[Collected data]
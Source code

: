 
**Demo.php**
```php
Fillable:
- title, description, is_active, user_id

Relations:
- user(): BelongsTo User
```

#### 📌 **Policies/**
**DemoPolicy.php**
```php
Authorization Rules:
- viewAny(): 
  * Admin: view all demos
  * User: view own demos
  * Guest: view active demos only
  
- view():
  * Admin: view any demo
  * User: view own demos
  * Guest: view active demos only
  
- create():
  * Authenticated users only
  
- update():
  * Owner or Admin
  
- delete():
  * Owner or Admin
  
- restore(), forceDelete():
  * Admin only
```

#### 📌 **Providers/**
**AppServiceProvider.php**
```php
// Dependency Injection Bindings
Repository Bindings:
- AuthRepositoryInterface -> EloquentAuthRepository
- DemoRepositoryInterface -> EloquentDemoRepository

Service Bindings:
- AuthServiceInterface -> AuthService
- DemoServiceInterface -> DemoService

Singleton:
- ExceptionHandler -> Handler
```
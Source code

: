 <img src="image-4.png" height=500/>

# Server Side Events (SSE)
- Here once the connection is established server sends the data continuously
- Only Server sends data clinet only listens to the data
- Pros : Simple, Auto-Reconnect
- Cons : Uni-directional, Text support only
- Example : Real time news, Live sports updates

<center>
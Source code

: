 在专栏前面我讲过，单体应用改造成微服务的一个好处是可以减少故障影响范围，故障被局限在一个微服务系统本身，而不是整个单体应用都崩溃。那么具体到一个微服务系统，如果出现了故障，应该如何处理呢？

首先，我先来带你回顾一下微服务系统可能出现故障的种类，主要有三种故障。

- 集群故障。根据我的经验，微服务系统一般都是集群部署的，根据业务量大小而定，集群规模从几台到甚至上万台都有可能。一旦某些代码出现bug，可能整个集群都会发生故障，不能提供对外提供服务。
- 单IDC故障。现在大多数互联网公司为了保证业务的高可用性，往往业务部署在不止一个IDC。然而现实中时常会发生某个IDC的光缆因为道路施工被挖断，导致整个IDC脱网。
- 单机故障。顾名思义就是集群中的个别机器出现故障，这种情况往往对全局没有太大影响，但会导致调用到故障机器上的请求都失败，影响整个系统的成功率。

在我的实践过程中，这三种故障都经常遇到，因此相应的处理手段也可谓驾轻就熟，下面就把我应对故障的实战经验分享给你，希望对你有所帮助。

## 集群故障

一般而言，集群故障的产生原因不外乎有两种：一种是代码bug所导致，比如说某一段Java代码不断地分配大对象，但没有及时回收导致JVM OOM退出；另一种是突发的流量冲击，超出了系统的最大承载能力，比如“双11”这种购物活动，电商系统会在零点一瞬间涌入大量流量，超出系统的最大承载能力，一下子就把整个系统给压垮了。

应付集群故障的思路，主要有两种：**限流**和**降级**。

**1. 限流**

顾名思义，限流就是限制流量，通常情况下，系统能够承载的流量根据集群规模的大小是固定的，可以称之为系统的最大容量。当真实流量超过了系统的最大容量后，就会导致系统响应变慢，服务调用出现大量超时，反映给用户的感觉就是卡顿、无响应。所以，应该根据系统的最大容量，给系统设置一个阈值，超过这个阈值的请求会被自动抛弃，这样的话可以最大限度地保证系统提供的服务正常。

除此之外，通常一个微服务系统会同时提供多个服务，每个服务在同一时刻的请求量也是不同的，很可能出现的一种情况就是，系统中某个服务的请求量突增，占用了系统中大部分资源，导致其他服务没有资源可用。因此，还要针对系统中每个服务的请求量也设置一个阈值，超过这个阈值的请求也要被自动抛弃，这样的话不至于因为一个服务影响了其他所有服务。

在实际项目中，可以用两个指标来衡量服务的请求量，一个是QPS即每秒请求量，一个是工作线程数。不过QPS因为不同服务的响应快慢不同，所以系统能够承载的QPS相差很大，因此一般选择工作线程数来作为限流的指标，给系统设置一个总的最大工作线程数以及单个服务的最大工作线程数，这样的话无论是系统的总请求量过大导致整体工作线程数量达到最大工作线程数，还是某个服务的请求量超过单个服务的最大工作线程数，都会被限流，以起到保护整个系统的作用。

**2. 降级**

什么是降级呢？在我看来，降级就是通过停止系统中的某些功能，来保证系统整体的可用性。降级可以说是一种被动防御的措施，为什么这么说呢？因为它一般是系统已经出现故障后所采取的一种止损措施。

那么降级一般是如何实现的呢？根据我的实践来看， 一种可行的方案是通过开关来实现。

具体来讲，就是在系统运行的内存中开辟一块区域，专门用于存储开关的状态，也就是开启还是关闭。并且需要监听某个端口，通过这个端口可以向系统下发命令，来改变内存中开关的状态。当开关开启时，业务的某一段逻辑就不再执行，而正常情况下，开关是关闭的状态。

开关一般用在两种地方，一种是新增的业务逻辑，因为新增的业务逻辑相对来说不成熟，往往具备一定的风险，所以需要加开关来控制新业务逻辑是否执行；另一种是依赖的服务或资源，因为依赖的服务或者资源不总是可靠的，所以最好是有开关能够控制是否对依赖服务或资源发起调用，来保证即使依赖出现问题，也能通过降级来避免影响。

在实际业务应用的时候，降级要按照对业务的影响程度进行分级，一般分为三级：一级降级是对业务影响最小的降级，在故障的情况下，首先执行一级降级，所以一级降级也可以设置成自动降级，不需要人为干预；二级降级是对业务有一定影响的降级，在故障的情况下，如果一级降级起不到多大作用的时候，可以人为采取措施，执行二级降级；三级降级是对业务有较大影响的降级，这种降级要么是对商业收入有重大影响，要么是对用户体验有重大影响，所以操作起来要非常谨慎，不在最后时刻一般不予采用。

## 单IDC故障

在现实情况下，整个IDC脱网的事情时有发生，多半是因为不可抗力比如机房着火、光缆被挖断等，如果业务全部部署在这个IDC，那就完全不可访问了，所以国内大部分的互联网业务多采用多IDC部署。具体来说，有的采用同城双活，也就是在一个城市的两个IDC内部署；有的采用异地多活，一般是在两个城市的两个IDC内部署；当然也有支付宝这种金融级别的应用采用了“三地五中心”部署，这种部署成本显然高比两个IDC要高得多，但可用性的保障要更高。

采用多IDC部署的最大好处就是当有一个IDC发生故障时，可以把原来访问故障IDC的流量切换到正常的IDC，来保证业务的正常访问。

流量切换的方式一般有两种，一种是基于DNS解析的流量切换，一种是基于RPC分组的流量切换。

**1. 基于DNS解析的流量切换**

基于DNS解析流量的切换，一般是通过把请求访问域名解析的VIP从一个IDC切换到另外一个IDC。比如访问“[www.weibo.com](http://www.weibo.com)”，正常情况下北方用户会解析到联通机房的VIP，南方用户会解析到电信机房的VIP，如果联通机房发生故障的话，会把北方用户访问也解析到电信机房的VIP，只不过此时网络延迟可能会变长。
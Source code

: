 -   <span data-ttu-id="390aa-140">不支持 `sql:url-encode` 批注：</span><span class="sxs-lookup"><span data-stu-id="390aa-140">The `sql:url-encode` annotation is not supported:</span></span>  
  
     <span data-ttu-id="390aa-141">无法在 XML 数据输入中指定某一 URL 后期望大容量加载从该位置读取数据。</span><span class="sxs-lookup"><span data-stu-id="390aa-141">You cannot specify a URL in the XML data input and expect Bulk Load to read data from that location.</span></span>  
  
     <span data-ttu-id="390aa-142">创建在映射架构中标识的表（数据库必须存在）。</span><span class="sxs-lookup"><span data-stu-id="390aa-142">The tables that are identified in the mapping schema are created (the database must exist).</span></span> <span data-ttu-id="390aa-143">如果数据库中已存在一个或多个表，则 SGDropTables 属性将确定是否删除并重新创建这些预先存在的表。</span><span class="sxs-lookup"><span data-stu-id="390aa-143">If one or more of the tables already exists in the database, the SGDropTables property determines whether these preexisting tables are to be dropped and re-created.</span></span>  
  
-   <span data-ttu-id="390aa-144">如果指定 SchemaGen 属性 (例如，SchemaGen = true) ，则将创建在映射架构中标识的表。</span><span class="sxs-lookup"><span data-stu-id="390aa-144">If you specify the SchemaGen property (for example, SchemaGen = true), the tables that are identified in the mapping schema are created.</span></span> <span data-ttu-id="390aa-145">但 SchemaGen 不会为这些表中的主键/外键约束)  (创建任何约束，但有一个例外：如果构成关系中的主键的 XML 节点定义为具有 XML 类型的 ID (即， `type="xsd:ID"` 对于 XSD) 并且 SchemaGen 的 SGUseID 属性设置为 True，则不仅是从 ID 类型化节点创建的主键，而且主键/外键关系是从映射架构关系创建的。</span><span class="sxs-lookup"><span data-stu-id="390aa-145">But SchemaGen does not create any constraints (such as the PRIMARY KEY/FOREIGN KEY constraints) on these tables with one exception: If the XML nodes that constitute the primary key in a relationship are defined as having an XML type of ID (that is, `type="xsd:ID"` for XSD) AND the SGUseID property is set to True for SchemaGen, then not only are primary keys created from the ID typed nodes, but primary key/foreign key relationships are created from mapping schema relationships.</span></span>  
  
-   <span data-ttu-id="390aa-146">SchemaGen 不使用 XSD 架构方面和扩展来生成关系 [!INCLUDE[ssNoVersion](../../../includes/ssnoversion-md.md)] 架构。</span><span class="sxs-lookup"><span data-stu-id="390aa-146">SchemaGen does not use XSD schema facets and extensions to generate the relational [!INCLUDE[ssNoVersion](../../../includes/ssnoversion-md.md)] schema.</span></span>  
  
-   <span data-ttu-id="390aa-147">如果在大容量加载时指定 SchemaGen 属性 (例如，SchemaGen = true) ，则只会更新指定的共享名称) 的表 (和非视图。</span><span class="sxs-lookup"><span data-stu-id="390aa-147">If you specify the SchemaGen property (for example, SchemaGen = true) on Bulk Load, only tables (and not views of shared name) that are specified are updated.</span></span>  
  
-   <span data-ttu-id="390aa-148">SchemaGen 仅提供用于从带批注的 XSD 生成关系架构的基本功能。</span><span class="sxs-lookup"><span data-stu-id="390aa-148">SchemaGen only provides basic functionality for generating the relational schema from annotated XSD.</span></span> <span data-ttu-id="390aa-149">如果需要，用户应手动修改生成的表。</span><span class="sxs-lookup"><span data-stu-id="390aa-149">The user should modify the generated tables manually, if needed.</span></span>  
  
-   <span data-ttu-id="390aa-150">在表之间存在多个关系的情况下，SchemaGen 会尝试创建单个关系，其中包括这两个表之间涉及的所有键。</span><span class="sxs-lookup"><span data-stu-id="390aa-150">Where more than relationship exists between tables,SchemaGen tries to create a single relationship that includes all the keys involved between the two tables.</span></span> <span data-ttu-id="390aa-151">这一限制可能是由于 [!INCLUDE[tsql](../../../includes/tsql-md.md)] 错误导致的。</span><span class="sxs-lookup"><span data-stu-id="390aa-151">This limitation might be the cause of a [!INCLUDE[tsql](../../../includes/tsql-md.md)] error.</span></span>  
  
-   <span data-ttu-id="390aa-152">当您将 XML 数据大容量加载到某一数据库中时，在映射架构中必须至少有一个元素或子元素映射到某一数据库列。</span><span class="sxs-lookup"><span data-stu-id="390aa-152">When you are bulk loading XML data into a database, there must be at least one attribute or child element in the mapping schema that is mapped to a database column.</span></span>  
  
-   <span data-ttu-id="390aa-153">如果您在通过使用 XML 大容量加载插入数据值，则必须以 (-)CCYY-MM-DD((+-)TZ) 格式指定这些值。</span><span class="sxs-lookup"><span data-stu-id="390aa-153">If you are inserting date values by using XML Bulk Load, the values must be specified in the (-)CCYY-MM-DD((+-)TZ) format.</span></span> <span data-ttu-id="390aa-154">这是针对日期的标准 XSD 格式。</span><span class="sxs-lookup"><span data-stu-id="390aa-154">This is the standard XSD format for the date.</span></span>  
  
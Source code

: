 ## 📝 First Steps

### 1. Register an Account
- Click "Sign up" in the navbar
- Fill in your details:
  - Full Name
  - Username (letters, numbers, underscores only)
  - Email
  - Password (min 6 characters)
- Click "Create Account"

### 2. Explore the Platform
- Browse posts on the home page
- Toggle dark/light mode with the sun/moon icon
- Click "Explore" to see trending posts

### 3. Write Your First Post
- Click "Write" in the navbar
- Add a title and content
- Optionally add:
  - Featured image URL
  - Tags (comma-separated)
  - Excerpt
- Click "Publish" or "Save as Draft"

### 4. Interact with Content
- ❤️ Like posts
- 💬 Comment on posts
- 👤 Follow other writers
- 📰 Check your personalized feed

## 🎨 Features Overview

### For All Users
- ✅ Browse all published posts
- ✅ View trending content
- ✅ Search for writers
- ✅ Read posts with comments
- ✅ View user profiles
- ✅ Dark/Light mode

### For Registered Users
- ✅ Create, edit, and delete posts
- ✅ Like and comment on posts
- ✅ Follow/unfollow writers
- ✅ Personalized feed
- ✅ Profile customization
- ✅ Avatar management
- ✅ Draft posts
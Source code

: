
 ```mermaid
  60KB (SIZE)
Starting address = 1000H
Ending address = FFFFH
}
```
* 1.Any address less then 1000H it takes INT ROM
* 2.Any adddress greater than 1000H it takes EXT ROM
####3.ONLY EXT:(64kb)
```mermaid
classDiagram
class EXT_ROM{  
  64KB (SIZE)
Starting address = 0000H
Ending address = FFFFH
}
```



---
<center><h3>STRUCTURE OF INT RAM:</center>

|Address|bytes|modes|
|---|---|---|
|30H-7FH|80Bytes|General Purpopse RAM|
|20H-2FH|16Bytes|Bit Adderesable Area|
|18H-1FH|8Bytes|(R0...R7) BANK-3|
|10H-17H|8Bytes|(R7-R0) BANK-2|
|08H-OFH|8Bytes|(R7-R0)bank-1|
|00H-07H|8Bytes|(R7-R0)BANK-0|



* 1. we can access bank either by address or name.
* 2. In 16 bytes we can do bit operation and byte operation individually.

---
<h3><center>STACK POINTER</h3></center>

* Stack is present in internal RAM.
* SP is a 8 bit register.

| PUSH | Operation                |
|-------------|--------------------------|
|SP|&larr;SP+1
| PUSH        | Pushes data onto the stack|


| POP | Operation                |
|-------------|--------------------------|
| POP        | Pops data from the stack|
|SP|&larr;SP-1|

**BRIEF**:
Examine each line of the records above and tally those with the string "title". State the total alone.

**ANSWER SECTION**:
2